The required copy runs from the first line of the material through the line containing "prix mondial ;", exactly as written and without pictures.
Task input START
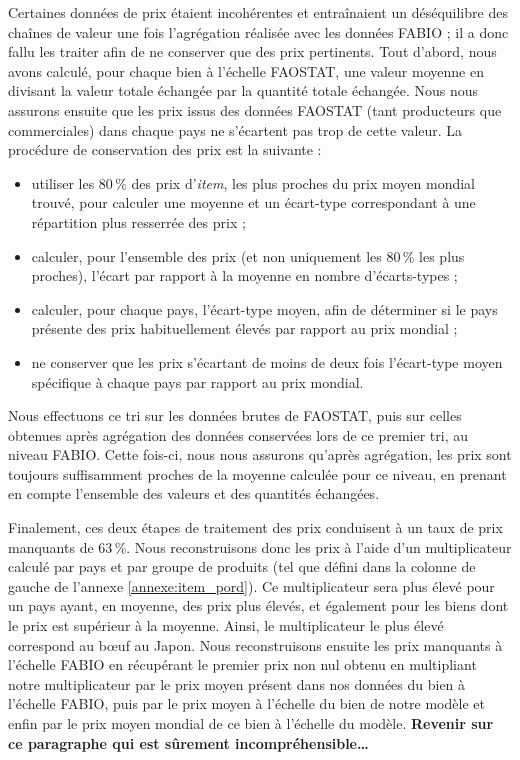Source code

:Certaines données de prix étaient incohérentes et entraînaient un déséquilibre des chaînes de valeur une fois l'agrégation réalisée avec les données FABIO ; il a donc fallu les traiter afin de ne conserver que des prix pertinents. Tout d'abord, nous avons calculé, pour chaque bien à l'échelle FAOSTAT, une valeur moyenne en divisant la valeur totale échangée par la quantité totale échangée. Nous nous assurons ensuite que les prix issus des données FAOSTAT (tant producteurs que commerciales) dans chaque pays ne s'écartent pas trop de cette valeur. La procédure de conservation des prix est la suivante :
\begin{itemize}
    \item utiliser les 80\,\% des prix d'\textit{item}, les plus proches du prix moyen mondial trouvé, pour calculer une moyenne et un écart-type correspondant à une répartition plus resserrée des prix ;
    \item calculer, pour l'ensemble des prix (et non uniquement les 80\,\% les plus proches), l'écart par rapport à la moyenne en nombre d’écarts-types ;
    \item calculer, pour chaque pays, l'écart-type moyen, afin de déterminer si le pays présente des prix habituellement élevés par rapport au prix mondial ;
    \item ne conserver que les prix s'écartant de moins de deux fois l'écart-type moyen spécifique à chaque pays par rapport au prix mondial.
\end{itemize}
Nous effectuons ce tri sur les données brutes de FAOSTAT, puis sur celles obtenues après agrégation des données conservées lors de ce premier tri, au niveau FABIO. Cette fois-ci, nous nous assurons qu'après agrégation, les prix sont toujours suffisamment proches de la moyenne calculée pour ce niveau, en prenant en compte l'ensemble des valeurs et des quantités échangées.

Finalement, ces deux étapes de traitement des prix conduisent à un taux de prix manquants de 63\,\%. Nous reconstruisons donc les prix à l'aide d'un multiplicateur calculé par pays et par groupe de produits (tel que défini dans la colonne de gauche de l'annexe \ref{annexe:item_pord}). Ce multiplicateur sera plus élevé pour un pays ayant, en moyenne, des prix plus élevés, et également pour les biens dont le prix est supérieur à la moyenne. Ainsi, le multiplicateur le plus élevé correspond au bœuf au Japon. Nous reconstruisons ensuite les prix manquants à l'échelle FABIO en récupérant le premier prix non nul obtenu en multipliant notre multiplicateur par le prix moyen présent dans nos données du bien à l'échelle FABIO, puis par le prix moyen à l'échelle du bien de notre modèle et enfin par le prix moyen mondial de ce bien à l'échelle du modèle. \textbf{Revenir sur ce paragraphe qui est sûrement incompréhensible\dots}


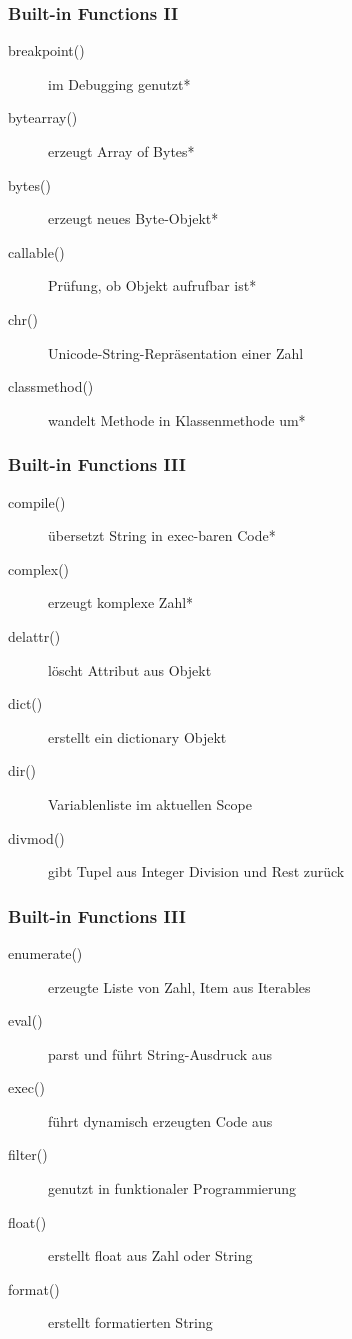\documentclass[ngerman]{beamer}
\begin{document}
\begin{frame}
\frametitle{Built-in Functions II}

\begin{description}
\item[breakpoint()] im Debugging genutzt*
\item[bytearray()] erzeugt Array of Bytes*
\item[bytes()] erzeugt neues Byte-Objekt*
\item[callable()] Prüfung, ob Objekt aufrufbar ist*
\item[chr()] Unicode-String-Repräsentation einer Zahl
\item[classmethod()] wandelt Methode in Klassenmethode um*
\end{description}
\end{frame}


\begin{frame}
\frametitle{Built-in Functions III}

\begin{description}
\item[compile()] übersetzt String in exec-baren Code*
\item[complex()] erzeugt komplexe Zahl*
\item[delattr()] löscht Attribut aus Objekt
\item[dict()] erstellt ein dictionary Objekt
\item[dir()] Variablenliste im aktuellen Scope
\item[divmod()] gibt Tupel aus Integer Division und Rest zurück
\end{description}
\end{frame}


\begin{frame}
\frametitle{Built-in Functions III}

\begin{description}
\item[enumerate()] erzeugte Liste von Zahl, Item aus Iterables
\item[eval()] parst und führt String-Ausdruck aus
\item[exec()] führt dynamisch erzeugten Code aus
\item[filter()] genutzt in funktionaler Programmierung
\item[float()] erstellt float aus Zahl oder String
\item[format()] erstellt formatierten String
\end{description}
\end{frame}
\end{document}
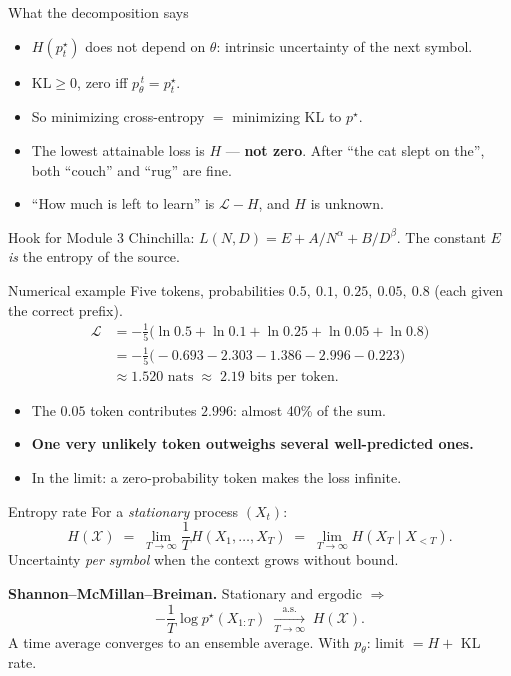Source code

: \documentclass[11pt,aspectratio=169]{beamer}
\newcommand{\Lc}{\mathcal{L}}
\newcommand{\KL}{\mathrm{KL}}
\newcommand{\pstar}{p^{\star}}
\newcommand{\ptheta}{p_{\theta}}
\newcommand{\dest}[1]{\textcolor{structure}{\textbf{#1}}}
\begin{document}
\begin{frame}{What the decomposition says}
  \begin{itemize}
    \item $H(\pstar_t)$ does not depend on $\theta$: intrinsic uncertainty of the next
          symbol.
    \item $\KL\ge 0$, zero iff $\ptheta^{\,t} = \pstar_t$.
    \item So minimizing cross-entropy $=$ minimizing KL to $\pstar$.
    \item The lowest attainable loss is $H$ --- \dest{not zero}. After ``the cat slept on
          the'', both ``couch'' and ``rug'' are fine.
    \item ``How much is left to learn'' is $\Lc - H$, and $H$ is unknown.
  \end{itemize}

  \vspace{0.8em}
  \begin{block}{Hook for Module 3}
    Chinchilla: $L(N,D) = E + A/N^{\alpha} + B/D^{\beta}$. The constant $E$ \emph{is} the
    entropy of the source.
  \end{block}
\end{frame}

\begin{frame}{Numerical example}
  Five tokens, probabilities $0.5,\ 0.1,\ 0.25,\ 0.05,\ 0.8$ (each given the correct prefix).
  \begin{align*}
    \Lc &= -\tfrac{1}{5}\big(\ln 0.5 + \ln 0.1 + \ln 0.25 + \ln 0.05 + \ln 0.8\big) \\
        &= -\tfrac{1}{5}\big(-0.693 - 2.303 - 1.386 - 2.996 - 0.223\big) \\
        &\approx 1.520 \text{ nats} \;\approx\; 2.19 \text{ bits per token.}
  \end{align*}

  \vspace{0.8em}
  \begin{itemize}
    \item The $0.05$ token contributes $2.996$: almost 40\% of the sum.
    \item \dest{One very unlikely token outweighs several well-predicted ones.}
    \item In the limit: a zero-probability token makes the loss infinite.
  \end{itemize}
\end{frame}

\begin{frame}{Entropy rate}
  For a \emph{stationary} process $(X_t)$:
  \[
    H(\mathcal{X}) \;=\; \lim_{T\to\infty}\frac{1}{T}H(X_1,\dots,X_T)
    \;=\; \lim_{T\to\infty}H(X_T\mid X_{<T}).
  \]
  Uncertainty \emph{per symbol} when the context grows without bound.

  \vspace{1em}
  \textbf{Shannon--McMillan--Breiman.} Stationary and ergodic $\Rightarrow$
  \[
    -\frac{1}{T}\log\pstar(X_{1:T}) \;\xrightarrow[T\to\infty]{\text{a.s.}}\; H(\mathcal{X}).
  \]
  A time average converges to an ensemble average. With $\ptheta$: limit $= H +$ KL rate.
\end{frame}
\end{document}
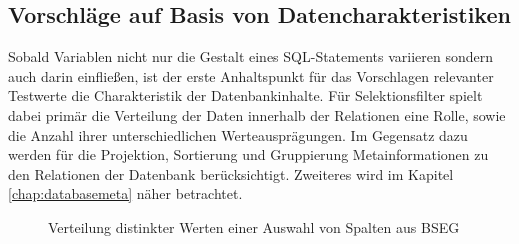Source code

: \subsection{Vorschläge auf Basis von Datencharakteristiken}\label{chap:datacharacteristics}
Sobald Variablen nicht nur die Gestalt eines SQL-Statements variieren sondern auch darin einfließen, ist der erste Anhaltspunkt für das Vorschlagen relevanter Testwerte die Charakteristik der Datenbankinhalte.
Für Selektionsfilter spielt dabei primär die Verteilung der Daten innerhalb der Relationen eine Rolle, sowie die Anzahl ihrer unterschiedlichen Werteausprägungen.
Im Gegensatz dazu werden für die Projektion, Sortierung und Gruppierung Metainformationen zu den Relationen der Datenbank berücksichtigt.
Zweiteres wird im Kapitel \ref{chap:databasemeta} näher betrachtet.



\begin{figure}[ht]
\centering
	\caption{Verteilung distinkter Werten einer Auswahl von Spalten aus BSEG}
	\label{fig:bseg}
\end{figure}

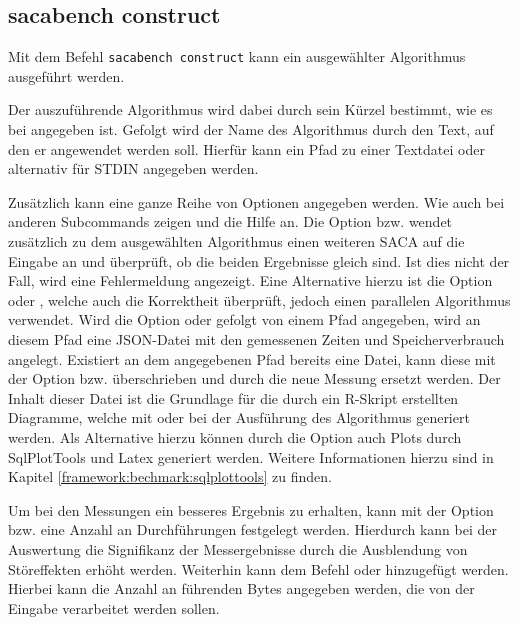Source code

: \subsection{sacabench construct}

Mit dem Befehl \texttt{sacabench construct} kann ein ausgewählter Algorithmus ausgeführt werden. 
\par
Der auszuführende Algorithmus wird dabei durch sein Kürzel bestimmt, wie es bei  angegeben ist. 
Gefolgt wird der Name des Algorithmus durch den Text, auf den er angewendet werden soll. 
Hierfür kann ein Pfad zu einer Textdatei oder alternativ \termfont{-} für STDIN angegeben werden. 
\par
Zusätzlich kann eine ganze Reihe von Optionen angegeben werden. 
Wie auch bei anderen Subcommands zeigen  und  die Hilfe an. 
Die Option  bzw.  wendet zusätzlich zu dem ausgewählten Algorithmus einen weiteren SACA auf die Eingabe an und überprüft, ob die beiden Ergebnisse gleich sind. 
Ist dies nicht der Fall, wird eine Fehlermeldung angezeigt. 
Eine Alternative hierzu ist die Option  oder , welche auch die Korrektheit überprüft, jedoch einen parallelen Algorithmus verwendet. 
Wird die Option  oder  gefolgt von einem Pfad angegeben, wird an diesem Pfad eine JSON-Datei mit den gemessenen Zeiten und Speicherverbrauch angelegt. 
Existiert an dem angegebenen Pfad bereits eine Datei, kann diese mit der Option  bzw.  überschrieben und durch die neue Messung ersetzt werden. 
Der Inhalt dieser Datei ist die Grundlage für die durch ein R-Skript erstellten Diagramme, welche mit  oder  bei der Ausführung des Algorithmus generiert werden. 
Als Alternative hierzu können durch die Option  auch Plots durch SqlPlotTools und Latex generiert werden.
Weitere Informationen hierzu sind in Kapitel \ref{framework:bechmark:sqlplottools} zu finden.\par
Um bei den Messungen ein besseres Ergebnis zu erhalten, kann mit der Option  bzw.  eine Anzahl an Durchführungen festgelegt werden. 
Hierdurch kann bei der Auswertung die Signifikanz der Messergebnisse durch die Ausblendung von Störeffekten erhöht werden.
Weiterhin kann dem Befehl  oder  hinzugefügt werden. 
Hierbei kann die Anzahl an führenden Bytes angegeben werden, die von der Eingabe verarbeitet werden sollen.
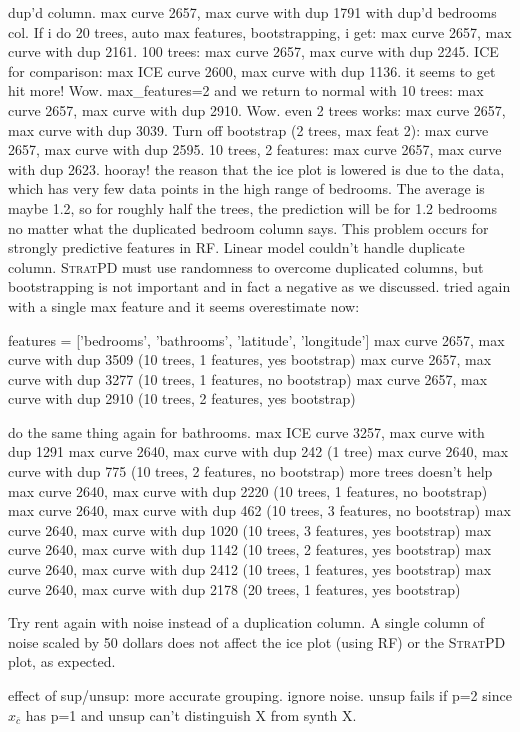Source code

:\documentclass[12pt]{article}
\newcommand{\spd}{\fontfamily{cmr}\textsc{\small StratPD}}
\newcommand{\xnc}{$x_{\overline{c}}$}
\begin{document}
dup'd column. max curve 2657, max curve with dup 1791 with dup'd bedrooms col.  If i do 20 trees, auto max features, bootstrapping, i get: max curve 2657, max curve with dup 2161. 100 trees: max curve 2657, max curve with dup 2245. ICE for comparison: max ICE curve 2600, max curve with dup 1136. it seems to get hit more! Wow. max\_features=2 and we return to normal with 10 trees: max curve 2657, max curve with dup 2910. Wow. even 2 trees works: max curve 2657, max curve with dup 3039. Turn off bootstrap (2 trees, max feat 2): max curve 2657, max curve with dup 2595. 10 trees, 2 features: max curve 2657, max curve with dup 2623. hooray!  the reason that the ice plot is lowered is due to the data, which has very few data points in the high range of bedrooms. The average is maybe 1.2, so for roughly half the trees, the prediction will be for 1.2 bedrooms no matter what the duplicated bedroom column says.  This problem occurs for strongly predictive features in RF. Linear model couldn't handle duplicate column. \spd{} must use randomness to overcome duplicated columns, but bootstrapping is not important and in fact a negative as we discussed.   tried again with a single max feature and it seems overestimate now:

features = ['bedrooms', 'bathrooms', 'latitude', 'longitude']
max curve 2657, max curve with dup 3509 (10 trees, 1 features, yes bootstrap)
max curve 2657, max curve with dup 3277 (10 trees, 1 features, no bootstrap)
max curve 2657, max curve with dup 2910 (10 trees, 2 features, yes bootstrap)

do the same thing again for bathrooms.
max ICE curve 3257, max curve with dup 1291
max curve 2640, max curve with dup 242 (1 tree)
max curve 2640, max curve with dup 775 (10 trees, 2 features, no bootstrap) more trees doesn't help
max curve 2640, max curve with dup 2220 (10 trees, 1 features, no bootstrap)
max curve 2640, max curve with dup 462 (10 trees, 3 features, no bootstrap)
max curve 2640, max curve with dup 1020 (10 trees, 3 features, yes bootstrap)
max curve 2640, max curve with dup 1142 (10 trees, 2 features, yes bootstrap)
max curve 2640, max curve with dup 2412 (10 trees, 1 features, yes bootstrap)
max curve 2640, max curve with dup 2178 (20 trees, 1 features, yes bootstrap)

Try rent again with noise instead of a duplication column. A single column of noise scaled by 50 dollars does not affect the ice plot (using RF) or the \spd{} plot, as expected.

effect of sup/unsup: more accurate grouping. ignore noise. unsup fails if p=2 since \xnc{} has p=1 and unsup can't distinguish X from synth X.
\end{document}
Task input END
=== Answer below ===
Source code

:Certaines données de prix étaient incohérentes et entraînaient un déséquilibre des chaînes de valeur une fois l'agrégation réalisée avec les données FABIO ; il a donc fallu les traiter afin de ne conserver que des prix pertinents. Tout d'abord, nous avons calculé, pour chaque bien à l'échelle FAOSTAT, une valeur moyenne en divisant la valeur totale échangée par la quantité totale échangée. Nous nous assurons ensuite que les prix issus des données FAOSTAT (tant producteurs que commerciales) dans chaque pays ne s'écartent pas trop de cette valeur. La procédure de conservation des prix est la suivante :
\begin{itemize}
    \item utiliser les 80\,\% des prix d'\textit{item}, les plus proches du prix moyen mondial trouvé, pour calculer une moyenne et un écart-type correspondant à une répartition plus resserrée des prix ;
    \item calculer, pour l'ensemble des prix (et non uniquement les 80\,\% les plus proches), l'écart par rapport à la moyenne en nombre d’écarts-types ;
    \item calculer, pour chaque pays, l'écart-type moyen, afin de déterminer si le pays présente des prix habituellement élevés par rapport au prix mondial ;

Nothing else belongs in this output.